Wind turbines are designed for longevity, with towering structures supporting lengthy fiberglass blades that can span over half the length of a football field. These blades are engineered to endure the most severe and gusty conditions. However, this durability poses a significant challenge: the disposal of these blades once they reach the end of their lifespan.


Although approximately 90% of turbines can be easily recycled, the same cannot be said for their blades. These blades are constructed from fiberglass tightly bound with epoxy resin, a remarkably robust material that proves exceptionally arduous and costly to break down. Consequently, the majority of blades are either relegated to landfills or incinerated.

This predicament has long puzzled the wind energy industry while providing ammunition to critics of wind power. However, in February, Vestas, a Danish wind company, announced a groundbreaking solution. They unveiled a "revolutionary breakthrough" that enables the recycling of wind turbine blades without necessitating alterations to their design or materials.

According to the company, their "newly discovered chemical technology" dissolves old blades into a liquid state, yielding high-quality materials that can subsequently be utilized in manufacturing new blades or components for other industries.
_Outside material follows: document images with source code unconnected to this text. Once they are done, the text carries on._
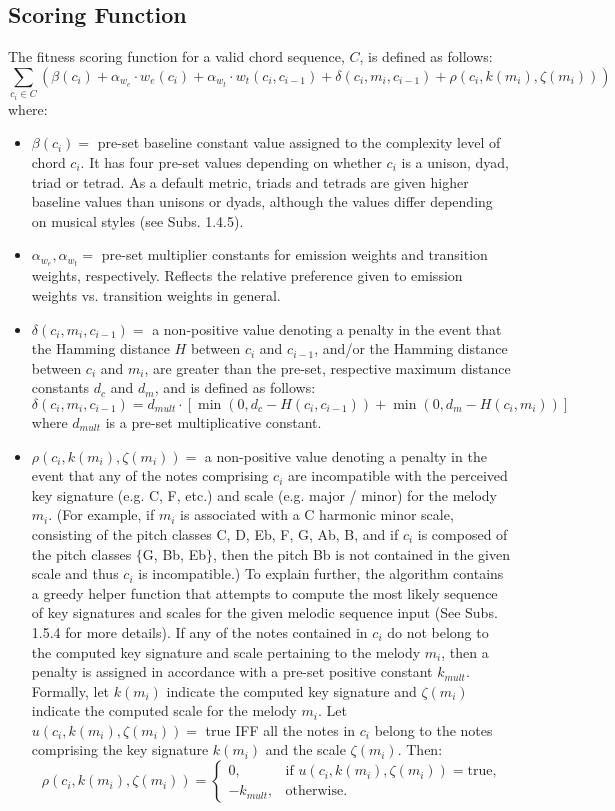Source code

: \documentclass[twoside]{article}
\begin{document}
	\subsection{Scoring Function}
	The fitness scoring function for a valid chord sequence, $C$, is defined as follows:
	$$\sum_{c_i \in C} \left(\beta(c_i) +  \alpha_{w_e} \cdot w_e(c_i) + \alpha_{w_t} \cdot w_t(c_i, c_{i-1}) + \delta(c_i, m_i, c_{i-1}) + \rho(c_i, k(m_i), \zeta(m_i))\right)$$
	where:
	\begin{itemize}
		\item
		$\beta(c_i) = $ pre-set baseline constant value assigned to the complexity level of chord $c_i$. It has four pre-set values depending on whether $c_i$ is a unison, dyad, triad or tetrad. As a default metric, triads and tetrads are given higher baseline values than unisons or dyads, although the values differ depending on musical styles (see Subs. 1.4.5).
		\item 
		$\alpha_{w_e}, \alpha_{w_t} = $ pre-set multiplier constants for emission weights and transition weights, respectively. Reflects the relative preference given to emission weights vs. transition weights in general.
		\item
		$\delta(c_i, m_i, c_{i-1}) = $ a non-positive value denoting a penalty in the event that the Hamming distance $H$ between $c_i$ and $c_{i-1}$, and/or the Hamming distance between $c_i$ and $m_i$, are greater than the pre-set, respective maximum distance constants $d_c$ and $d_m$, and is defined as follows:
		$$\delta(c_i, m_i, c_{i-1}) = d_{mult} \cdot [\min(0, d_c - H(c_i, c_{i-1})) + \min(0, d_m - H(c_i, m_i))]$$
		where $d_{mult}$ is a pre-set multiplicative constant.
		\item 
		$\rho(c_i, k(m_i), \zeta(m_i)) = $ a non-positive value denoting a penalty in the event that any of the notes comprising $c_i$ are incompatible with the perceived key signature (e.g. C, F, etc.) and scale (e.g. major / minor) for the melody $m_i$. (For example, if $m_i$ is associated with a C harmonic minor scale, consisting of the pitch classes C, D, Eb, F, G, Ab, B, and if $c_i$ is composed of the pitch classes $\{$G, Bb, Eb$\}$, then the pitch Bb is not contained in the given scale and thus $c_i$ is incompatible.) To explain further, the algorithm contains a greedy helper function that attempts to compute the most likely sequence of key signatures and scales for the given melodic sequence input (See Subs. 1.5.4 for more details). If any of the notes contained in $c_i$ do not belong to the computed key signature and scale pertaining to the melody $m_i$, then a penalty is assigned in accordance with a pre-set positive constant $k_{mult}$. Formally, let $k(m_i)$ indicate the computed key signature and $\zeta(m_i)$ indicate the computed scale for the melody $m_i$. Let $u(c_i, k(m_i), \zeta(m_i)) = $ true IFF all the notes in $c_i$ belong to the notes comprising the key signature $k(m_i)$ and the scale $\zeta(m_i)$. Then:
		$$\rho(c_i, k(m_i), \zeta(m_i)) = 
		\begin{cases}
		0, 			 & \text{if } u(c_i, k(m_i), \zeta(m_i)) = \text{true,}\\
		-k_{mult},& \text{otherwise.}
		\end{cases}$$
	\end{itemize}
\end{document}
Claire Barlow, a sustainability and materials engineer at Cambridge University, expressed to CNN that if this technology can be successfully scaled up, it has the potential to be a transformative game changer.

A fresh solution for a significant challenge


In 2019, a viral image of towering heaps of lengthy, pale blades awaiting burial at Casper Regional Landfill in Wyoming sparked a wave of criticism regarding wind power's environmental credentials.

The growth of wind energy has been remarkable, positioning it as the world's second leading renewable energy technology after hydropower. It plays a crucial role in enabling countries to transition away from fossil fuels, which contribute to the emission of heat-trapping pollutants.

However, as the initial generation of wind turbines nears the end of their operational lifespan and older models are replaced with newer technology—featuring longer blades capable of capturing more wind and generating greater energy—the issue of managing the enormous blades becomes increasingly urgent.

Projections suggest that blade waste in the United States alone will reach 2.2 million tons by 2050, while the global estimate could be around 43 million tons by the same year.

Unfortunately, there are limited straightforward solutions available to address this problem.

The existing options not only involve wasteful practices but also have environmental drawbacks. Incineration leads to pollution, and while wind companies claim that landfilling blades does not pose toxicity concerns, Barlow asserts that the situation is not entirely clear yet.

"It's not as harmless as it may appear," she remarked.

Recycling turbine blades is challenging and expensive due to the materials used, particularly the epoxy resins known as "thermosets."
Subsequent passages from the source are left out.